Assignment: Where does the string "Task" appear? Copy every line of the entries below that holds it.

Dataset content:

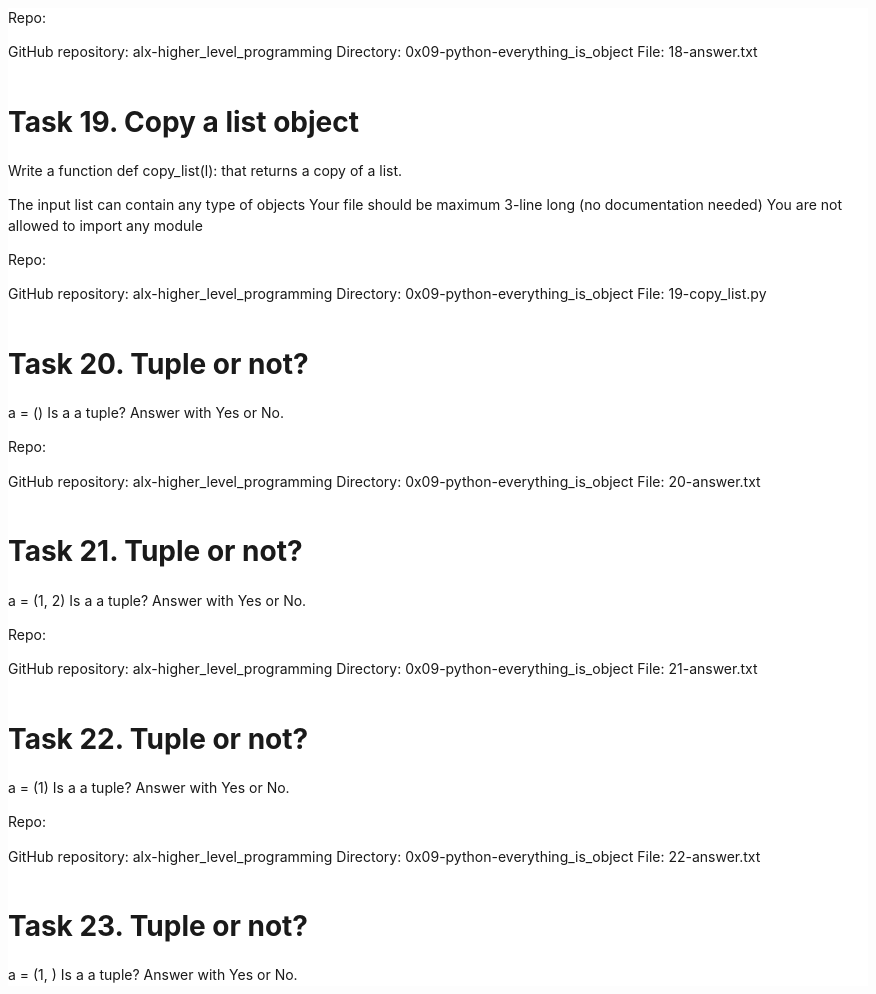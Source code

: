 Repo:

GitHub repository: alx-higher_level_programming
Directory: 0x09-python-everything_is_object
File: 18-answer.txt

# **Task 19. Copy a list object**
Write a function def copy_list(l): that returns a copy of a list.

The input list can contain any type of objects
Your file should be maximum 3-line long (no documentation needed)
You are not allowed to import any module

Repo:

GitHub repository: alx-higher_level_programming
Directory: 0x09-python-everything_is_object
File: 19-copy_list.py

# **Task 20. Tuple or not?**
a = ()
Is a a tuple? Answer with Yes or No.

Repo:

GitHub repository: alx-higher_level_programming
Directory: 0x09-python-everything_is_object
File: 20-answer.txt

# **Task 21. Tuple or not?**
a = (1, 2)
Is a a tuple? Answer with Yes or No.

Repo:

GitHub repository: alx-higher_level_programming
Directory: 0x09-python-everything_is_object
File: 21-answer.txt

# **Task 22. Tuple or not?**
a = (1)
Is a a tuple? Answer with Yes or No.

Repo:

GitHub repository: alx-higher_level_programming
Directory: 0x09-python-everything_is_object
File: 22-answer.txt

# **Task 23. Tuple or not?**
a = (1, )
Is a a tuple? Answer with Yes or No.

Reply to the exercise:
# **Task 19. Copy a list object**
# **Task 20. Tuple or not?**
# **Task 21. Tuple or not?**
# **Task 22. Tuple or not?**
# **Task 23. Tuple or not?**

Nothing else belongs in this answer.